宮瑾死死盯着他,一字一頓道:“我要你一無所有!”

“欺人太甚!”皇帝霍地起身,渾身微微發抖,怒道:“宮瑾,不要以為朕心中有愧於你就會處處遷就你。更不要以為朕顧念手足之情就不敢動你!”

“請便。”宮瑾雙眼一閉,一副無所畏懼,悉聽尊便的傲樣。

眼看兩兄弟已勢如水火,慕容雨忽然道:“皇上,不如暫把他壓監待審,後面的事,後面再說。”

聽出他話裏有話,皇帝略微平靜了一下心情,再看看下面那個兄弟,這麼多年流離在外,今日終於重逢卻搞成這種局面,心裏一陣難過,無奈地揮揮手,道:“罷了,你看着辦吧。”

“臣遵旨。”慕容雨微微拱手,看到宮瑾倔傲依舊,也不由得蹙起了眉頭。

宮中發生的一切君碧幽還一無所知。第二天她起床后才發現慕容雨和慕容如風等人都不在屋中,心裏不禁十分奇怪。倒不是因為他們的集體失蹤,而是奇怪他們走得悄無聲息,好像有意在避開自己。正自疑惑,卻見他們一起回來了。

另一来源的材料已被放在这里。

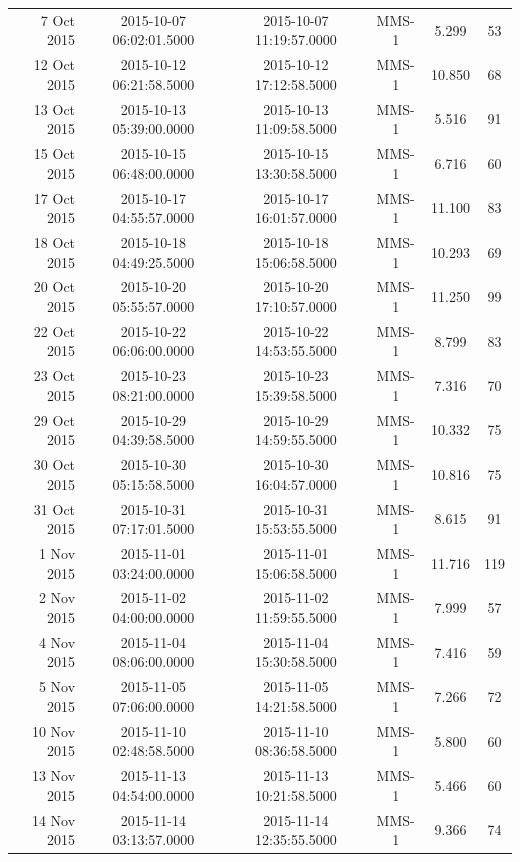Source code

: \begin{longtable}{r|ccccc}
7 Oct 2015     &  2015-10-07 06:02:01.5000 &  2015-10-07 11:19:57.0000 &  MMS-1 &    5.299 &     53 \\
12 Oct 2015    &  2015-10-12 06:21:58.5000 &  2015-10-12 17:12:58.5000 &  MMS-1 &   10.850 &     68 \\
13 Oct 2015    &  2015-10-13 05:39:00.0000 &  2015-10-13 11:09:58.5000 &  MMS-1 &    5.516 &     91 \\
15 Oct 2015    &  2015-10-15 06:48:00.0000 &  2015-10-15 13:30:58.5000 &  MMS-1 &    6.716 &     60 \\
17 Oct 2015    &  2015-10-17 04:55:57.0000 &  2015-10-17 16:01:57.0000 &  MMS-1 &   11.100 &     83 \\
18 Oct 2015    &  2015-10-18 04:49:25.5000 &  2015-10-18 15:06:58.5000 &  MMS-1 &   10.293 &     69 \\
20 Oct 2015    &  2015-10-20 05:55:57.0000 &  2015-10-20 17:10:57.0000 &  MMS-1 &   11.250 &     99 \\
22 Oct 2015    &  2015-10-22 06:06:00.0000 &  2015-10-22 14:53:55.5000 &  MMS-1 &    8.799 &     83 \\
23 Oct 2015    &  2015-10-23 08:21:00.0000 &  2015-10-23 15:39:58.5000 &  MMS-1 &    7.316 &     70 \\
29 Oct 2015    &  2015-10-29 04:39:58.5000 &  2015-10-29 14:59:55.5000 &  MMS-1 &   10.332 &     75 \\
30 Oct 2015    &  2015-10-30 05:15:58.5000 &  2015-10-30 16:04:57.0000 &  MMS-1 &   10.816 &     75 \\
31 Oct 2015    &  2015-10-31 07:17:01.5000 &  2015-10-31 15:53:55.5000 &  MMS-1 &    8.615 &     91 \\
1 Nov 2015     &  2015-11-01 03:24:00.0000 &  2015-11-01 15:06:58.5000 &  MMS-1 &   11.716 &    119 \\
2 Nov 2015     &  2015-11-02 04:00:00.0000 &  2015-11-02 11:59:55.5000 &  MMS-1 &    7.999 &     57 \\
4 Nov 2015     &  2015-11-04 08:06:00.0000 &  2015-11-04 15:30:58.5000 &  MMS-1 &    7.416 &     59 \\
5 Nov 2015     &  2015-11-05 07:06:00.0000 &  2015-11-05 14:21:58.5000 &  MMS-1 &    7.266 &     72 \\
10 Nov 2015    &  2015-11-10 02:48:58.5000 &  2015-11-10 08:36:58.5000 &  MMS-1 &    5.800 &     60 \\
13 Nov 2015    &  2015-11-13 04:54:00.0000 &  2015-11-13 10:21:58.5000 &  MMS-1 &    5.466 &     60 \\
14 Nov 2015    &  2015-11-14 03:13:57.0000 &  2015-11-14 12:35:55.5000 &  MMS-1 &    9.366 &     74 \\

\end{longtable}
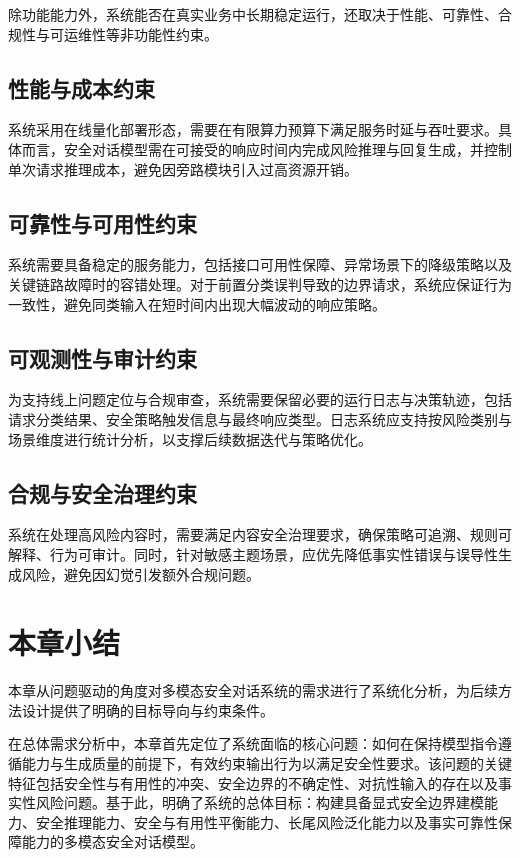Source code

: 除功能能力外，系统能否在真实业务中长期稳定运行，还取决于性能、可靠性、合规性与可运维性等非功能性约束。

\subsection{性能与成本约束}

系统采用在线量化部署形态，需要在有限算力预算下满足服务时延与吞吐要求。具体而言，安全对话模型需在可接受的响应时间内完成风险推理与回复生成，并控制单次请求推理成本，避免因旁路模块引入过高资源开销。

\subsection{可靠性与可用性约束}

系统需要具备稳定的服务能力，包括接口可用性保障、异常场景下的降级策略以及关键链路故障时的容错处理。对于前置分类误判导致的边界请求，系统应保证行为一致性，避免同类输入在短时间内出现大幅波动的响应策略。

\subsection{可观测性与审计约束}

为支持线上问题定位与合规审查，系统需要保留必要的运行日志与决策轨迹，包括请求分类结果、安全策略触发信息与最终响应类型。日志系统应支持按风险类别与场景维度进行统计分析，以支撑后续数据迭代与策略优化。

\subsection{合规与安全治理约束}

系统在处理高风险内容时，需要满足内容安全治理要求，确保策略可追溯、规则可解释、行为可审计。同时，针对敏感主题场景，应优先降低事实性错误与误导性生成风险，避免因幻觉引发额外合规问题。

\section{本章小结}

本章从问题驱动的角度对多模态安全对话系统的需求进行了系统化分析，为后续方法设计提供了明确的目标导向与约束条件。

在总体需求分析中，本章首先定位了系统面临的核心问题：如何在保持模型指令遵循能力与生成质量的前提下，有效约束输出行为以满足安全性要求。该问题的关键特征包括安全性与有用性的冲突、安全边界的不确定性、对抗性输入的存在以及事实性风险问题。基于此，明确了系统的总体目标：构建具备显式安全边界建模能力、安全推理能力、安全与有用性平衡能力、长尾风险泛化能力以及事实可靠性保障能力的多模态安全对话模型。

一見君碧幽,慕容如風先低聲對慕容雨道:“你自己和她說吧。我和若煙先回去了。”

“什麼事?”看到慕容如風與冷若煙明顯是故意將慕容雨單獨留下,她心中的困惑更深了。

慕容雨斟酌了一下,還是直言相告:“昨晚宮瑾在大內被抓了。”

“為什麼?”君碧幽大吃一驚。

“因為他意圖行刺皇上。”慕容雨的回答讓君碧幽幾乎沒站住,晃了一下扶着身邊的石桌才重新站穩,只喃喃道:“這怎麼可能?”

慕容雨也不再對她掩飾,便把宮瑾的出身及他與皇帝,他母親與先帝的恩怨糾葛簡單地講述了一遍。

君碧幽聽后仍是如墮夢中,沉默了好久,才幽幽地嘆了口氣,問道:“他現在在哪兒?”

“在冷香殿。當然比天牢好多了,是皇帝命人單獨給他準備的一間屋子。並未給他用刑,只是防備他再度有所圖謀所以上了一副腳鏈,我臨走前點了他幾處穴道,封住了他的內力,估計他是跑不出來的。”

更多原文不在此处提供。